CoP committee meets on Friday

SEAN DOUGLAS

THE Special Select Committee (SSC) of Parliament set up to look at the process of nomination of a Commissioner of Police (CoP) and Deputy Commissioner will sit on Friday at 10 am at Tower D, Wrightson Road, Port of Spain. The Parliament website yesterday indicated this committee is to meet each Friday for the next four successive weeks.

The SSC, chaired by Minister in the office of the Attorney General, Fitzgerald Hinds, was set up on February 2, after queries over the Police Service Commission’s (PSC’s) selection process of a CoP to replace acting CoP Stephen Williams. SSC members are Hinds, Oropouche East MP Dr Roodal Moonilal, La Brea MP Nicole Olivierre, Health Minister Terrence Deyalsingh, Chaguanas West MP Ganga Singh, and Housing Minister Randall Mitchell.

Criminologist Prof Ramesh Deosaran recently assured Newsday the establishment of the SSC does not violate the PSC’s constitutional independence, but added, “The question of constitutional independence has to be interpreted. It is not an iron-clad independence.”

Deosaran said this “independence” is moderated in several ways.

Firstly, the PSC employs an external, private firm to recruit a CoP.

Secondly, he said Parliament already has oversight on all service commissions including the PSC.

“We have several precedents of service commissions appearing before joint select committees – the Public Service Commission, Teaching Service Commission and the PSC.” He recalled facing a JSC hearing as former PSC head.
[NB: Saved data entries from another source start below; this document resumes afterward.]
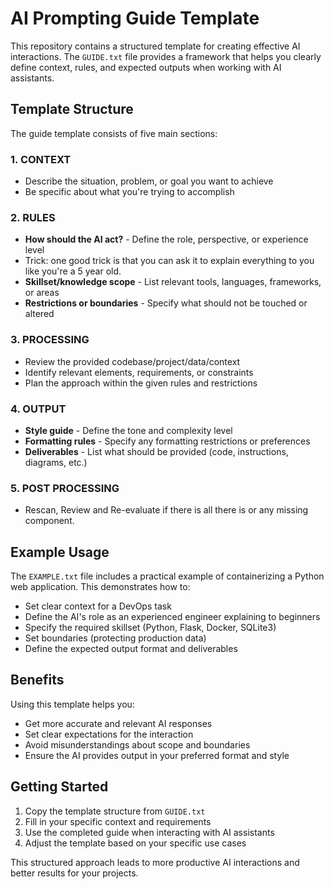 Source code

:# AI Prompting Guide Template

This repository contains a structured template for creating effective AI interactions. The `GUIDE.txt` file provides a framework that helps you clearly define context, rules, and expected outputs when working with AI assistants.

## Template Structure

The guide template consists of five main sections:

### 1. CONTEXT
- Describe the situation, problem, or goal you want to achieve
- Be specific about what you're trying to accomplish

### 2. RULES
- **How should the AI act?** - Define the role, perspective, or experience level
- Trick: one good trick is that you can ask it to explain everything to you like you're a 5 year old.
- **Skillset/knowledge scope** - List relevant tools, languages, frameworks, or areas
- **Restrictions or boundaries** - Specify what should not be touched or altered

### 3. PROCESSING
- Review the provided codebase/project/data/context
- Identify relevant elements, requirements, or constraints
- Plan the approach within the given rules and restrictions

### 4. OUTPUT
- **Style guide** - Define the tone and complexity level
- **Formatting rules** - Specify any formatting restrictions or preferences
- **Deliverables** - List what should be provided (code, instructions, diagrams, etc.)

### 5. POST PROCESSING
- Rescan, Review and Re-evaluate if there is all there is or any missing component.

## Example Usage

The `EXAMPLE.txt` file includes a practical example of containerizing a Python web application. This demonstrates how to:

- Set clear context for a DevOps task
- Define the AI's role as an experienced engineer explaining to beginners
- Specify the required skillset (Python, Flask, Docker, SQLite3)
- Set boundaries (protecting production data)
- Define the expected output format and deliverables

## Benefits

Using this template helps you:
- Get more accurate and relevant AI responses
- Set clear expectations for the interaction
- Avoid misunderstandings about scope and boundaries
- Ensure the AI provides output in your preferred format and style

## Getting Started

1. Copy the template structure from `GUIDE.txt`
2. Fill in your specific context and requirements
3. Use the completed guide when interacting with AI assistants
4. Adjust the template based on your specific use cases

This structured approach leads to more productive AI interactions and better results for your projects.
Deosaran added (thirdly), “We had to appear and explain our annual reports.” Reiterating that the SSC does not violate the PSC’s qualified independence, he said, “Parliament may ask for an explanation and for information, but it should not move to change the decisions of the Police Service Commission. That’s where the independence comes in.”

However, he said that since 1962 the service commissions have not been functioning effectively, and so need further expert analysis by judicial review or other means. The oversights on any service commission are set out in section 66 of the Constitution. Section 66A says a joint select committee (JSC) shall monitor them.

Section 66B says, each service commission must give the President (and Parliament), a yearly report on “its administration, the manner of the exercise of its powers, its methods of functioning and any criteria adopted by it in the exercise of its powers and functions.”